According to police, 74 farmers were murdered between 2016 and 2017 in South Africa, which has one of the world’s highest crime rates.

“It was communicated to the High Commissioner that the South African Government is offended by the statements,” said foreign ministry spokesman Ndivhuwo Mabaya in a statement that demanded Dutton retract the comments.

The African Farmers Association of South Africa said it was “offensive for the minister to polarise agriculture”.

“He is bringing a racial dimension into a socio-economic issue,” said spokesman Neo Masithela. “Transformation has been extremely slow, it is a very emotional issue.”

Land is a hugely divisive topic in South Africa, where 72 percent of individually-owned farms are in white hands 24 years after the end of white-minority apartheid rule.

By contrast just four percent of such land is owned by black people, according to an audit cited by President Cyril Ramaphosa.

Dutton suggested that white South African farmers could apply for humanitarian visas typically sought by Iranian, Iraqi and Somali asylum seekers.

“If you look at the footage and read the stories, you hear the accounts, it’s a horrific circumstance they face,” Dutton told Sydney’s Daily Telegraph tabloid.

Another Australian cabinet minister, Steve Ciobo, agreed the farmers’ situation was “cause for concern”.

“Let’s be frank, if we see in this case — people who are being thrown off their land, being persecuted, I’ve read of people being shot, rapes, all sorts of different things — then I do believe that there’s a role to be played,” he told broadcaster ABC.

– New drive to re-distribute land –

South Africa earlier said that the situation described by the Australian ministers “does not exist”.

“There is no reason for any government in the world to suspect that a section of South Africans is under danger from their own democratically elected government,” said the foreign ministry in an uncharacteristically blunt statement.

The ruling African National Congress announced at its conference in December that it would press ahead with plans to amend the constitution to allow for redistribution of land without compensation to the affected owner.

“We must — given the history we have had — work with urgency to significantly and sustainably escalate the pace of land reform,” Ramaphosa told parliament on Wednesday.

The government has not yet spelt out exactly how land would be redistributed.

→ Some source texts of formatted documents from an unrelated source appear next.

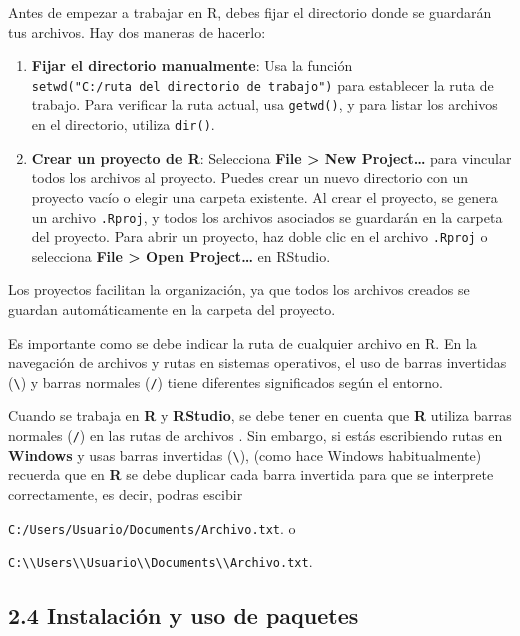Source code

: \documentclass[
  letterpaper,
]{scrbook}
\begin{document}
Antes de empezar a trabajar en R, debes fijar el directorio donde se
guardarán tus archivos. Hay dos maneras de hacerlo:

\begin{enumerate}
\def\labelenumi{\arabic{enumi}.}
\item
  \textbf{Fijar el directorio manualmente}: Usa la función
  \texttt{setwd("C:/ruta\ del\ directorio\ de\ trabajo")} para
  establecer la ruta de trabajo. Para verificar la ruta actual, usa
  \texttt{getwd()}, y para listar los archivos en el directorio, utiliza
  \texttt{dir()}.
\item
  \textbf{Crear un proyecto de R}: Selecciona \textbf{File
  \textgreater{} New Project\ldots{}} para vincular todos los archivos
  al proyecto. Puedes crear un nuevo directorio con un proyecto vacío o
  elegir una carpeta existente. Al crear el proyecto, se genera un
  archivo \texttt{.Rproj}, y todos los archivos asociados se guardarán
  en la carpeta del proyecto. Para abrir un proyecto, haz doble clic en
  el archivo \texttt{.Rproj} o selecciona \textbf{File \textgreater{}
  Open Project\ldots{}} en RStudio.
\end{enumerate}

Los proyectos facilitan la organización, ya que todos los archivos
creados se guardan automáticamente en la carpeta del proyecto.

Es importante como se debe indicar la ruta de cualquier archivo en R. En
la navegación de archivos y rutas en sistemas operativos, el uso de
barras invertidas (\texttt{\textbackslash{}}) y barras normales
(\texttt{/}) tiene diferentes significados según el entorno.

Cuando se trabaja en \textbf{R} y \textbf{RStudio}, se debe tener en
cuenta que \textbf{R} utiliza barras normales (\texttt{/}) en las rutas
de archivos . Sin embargo, si estás escribiendo rutas en
\textbf{Windows} y usas barras invertidas (\texttt{\textbackslash{}}),
(como hace Windows habitualmente) recuerda que en \textbf{R} se debe
duplicar cada barra invertida para que se interprete correctamente, es
decir, podras escibir

\texttt{C:/Users/Usuario/Documents/Archivo.txt}. o

\texttt{C:\textbackslash{}\textbackslash{}Users\textbackslash{}\textbackslash{}Usuario\textbackslash{}\textbackslash{}Documents\textbackslash{}\textbackslash{}Archivo.txt}.

\hypertarget{instalaciuxf3n-y-uso-de-paquetes}{%
\subsection{2.4 Instalación y uso de
paquetes}\label{instalaciuxf3n-y-uso-de-paquetes}}
\end{document}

Botched and often violent redistribution of land in neighbouring Zimbabwe under ex-leader Robert Mugabe left many farms in ruins, and the drop in production triggered an economic crisis that still haunts the country.

– ‘Scapegoats’ –

Campaign group AfriForum, which advocates for its largely white membership, many of whom speak Afrikaans, said farmers had been used as “scapegoats” for South Africa’s wider problems.

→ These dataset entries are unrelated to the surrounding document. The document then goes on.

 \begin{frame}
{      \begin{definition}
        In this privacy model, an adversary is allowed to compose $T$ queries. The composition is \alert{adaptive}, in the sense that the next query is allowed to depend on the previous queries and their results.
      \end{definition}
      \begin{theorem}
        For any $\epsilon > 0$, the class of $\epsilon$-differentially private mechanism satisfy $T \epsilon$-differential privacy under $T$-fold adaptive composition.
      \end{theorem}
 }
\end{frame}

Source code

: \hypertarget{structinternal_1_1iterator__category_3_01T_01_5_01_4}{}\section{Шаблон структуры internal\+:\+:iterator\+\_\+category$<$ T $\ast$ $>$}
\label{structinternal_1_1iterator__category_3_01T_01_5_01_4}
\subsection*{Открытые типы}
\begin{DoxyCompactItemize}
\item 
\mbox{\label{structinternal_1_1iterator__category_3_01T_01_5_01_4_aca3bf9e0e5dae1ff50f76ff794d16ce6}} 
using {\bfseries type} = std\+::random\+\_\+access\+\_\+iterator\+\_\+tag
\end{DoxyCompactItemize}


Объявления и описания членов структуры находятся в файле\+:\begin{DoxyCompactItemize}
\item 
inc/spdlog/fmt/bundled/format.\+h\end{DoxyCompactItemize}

“It must serve as a warning that South Africa runs the risk to lose even more productive, loyal citizens should their concerns about issues such as property rights not be listened to,” said AfriForum’s deputy chief executive Alana Bailey.

In October 2017 AfriForum put the murder rate for commercial farmers at 156 per 100,000 in 2016-17 — well above the national average of 34.1 per 100,000.

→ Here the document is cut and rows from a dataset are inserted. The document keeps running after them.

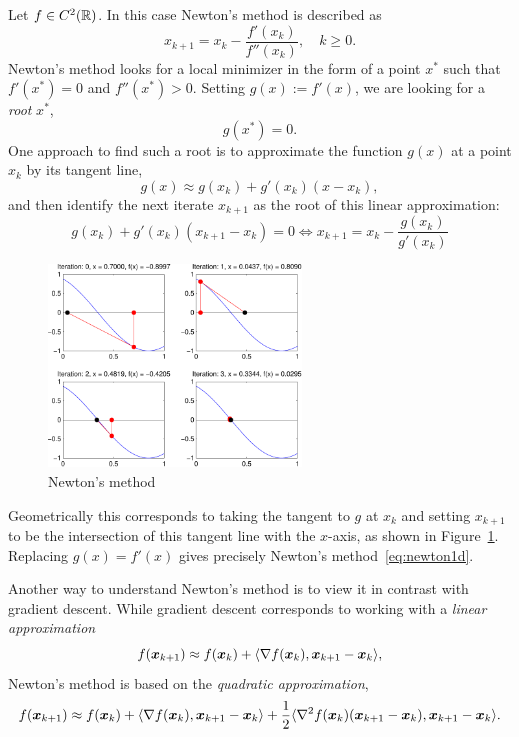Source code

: \begin{example}
 Let $f\in C^2(\mathbb{R})$. In this case Newton's method is described as
 \begin{equation}\label{eq:newton1d}
  x_{k+1} = x_k-\frac{f'(x_k)}{f''(x_k)}, \quad k\geq 0.
 \end{equation}
Newton's method looks for a local minimizer in the form of a point $x^*$ such that $f'(x^*)=0$ and $f''(x^*)>0$. Setting $g(x):=f'(x)$, we are looking for a {\em root} $x^*$,
\begin{equation*}
 g(x^*)=0.
\end{equation*}
One approach to find such a root is to approximate the function $g(x)$ at a point $x_k$ by its tangent line,
\begin{equation*}
 g(x) \approx g(x_k)+g'(x_k)(x-x_k),
\end{equation*}
and then identify the next iterate $x_{k+1}$ as the root of this linear approximation:
\begin{equation*}
 g(x_k)+g'(x_k)(x_{k+1}-x_k)=0 \Longleftrightarrow x_{k+1} = x_k-\frac{g(x_k)}{g'(x_k)} 
\end{equation*}

\begin{figure}[h!]
\centering
 \includegraphics[width=0.6\textwidth]{images/newton-crop.pdf}
\caption{Newton's method}\label{fig:newton}
\end{figure}

Geometrically this corresponds to taking the tangent to $g$ at $x_k$ and setting $x_{k+1}$ to be the intersection of this tangent line with the $x$-axis, as shown in Figure~\ref{fig:newton}.
Replacing $g(x)=f'(x)$ gives precisely Newton's method~\eqref{eq:newton1d}.
\end{example}

Another way to understand Newton's method is to view it in contrast with gradient descent. While gradient descent corresponds to working with a {\em linear approximation}
\begin{equation*}
 f(\bm{x}_{k+1}) \approx f(\bm{x}_k)+\langle {\nabla f(\bm{x}_k)}, {\bm{x}_{k+1}-\bm{x}_k} \rangle,
\end{equation*}
Newton's method is based on the {\em quadratic approximation},
\begin{equation*}
 f(\bm{x}_{k+1}) \approx f(\bm{x}_k)+\langle {\nabla f(\bm{x}_k)}, {\bm{x}_{k+1}-\bm{x}_k} \rangle+\frac{1}{2}\langle {\nabla^2 f(\bm{x}_k)(\bm{x}_{k+1}-\bm{x}_k)}, {\bm{x}_{k+1}-\bm{x}_k} \rangle.
\end{equation*}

But independent fact-checking service AfricaCheck warned that it was impossible to definitively state the murder rate for farmers in South Africa.

“South Africa is a very violent society and many people, not just farmers, experience unacceptably high levels of serious crime,” Frans Cronje, head of the South African Institute for Race Relations, told AFP.

“It is futile and self-defeating to get into a conflict about whether farmers are more at risk than other South Africans.”

Up to 500,000 white South Africans have left the country in the past 30 years, according to official statistics, with Australia ranking as the top destination.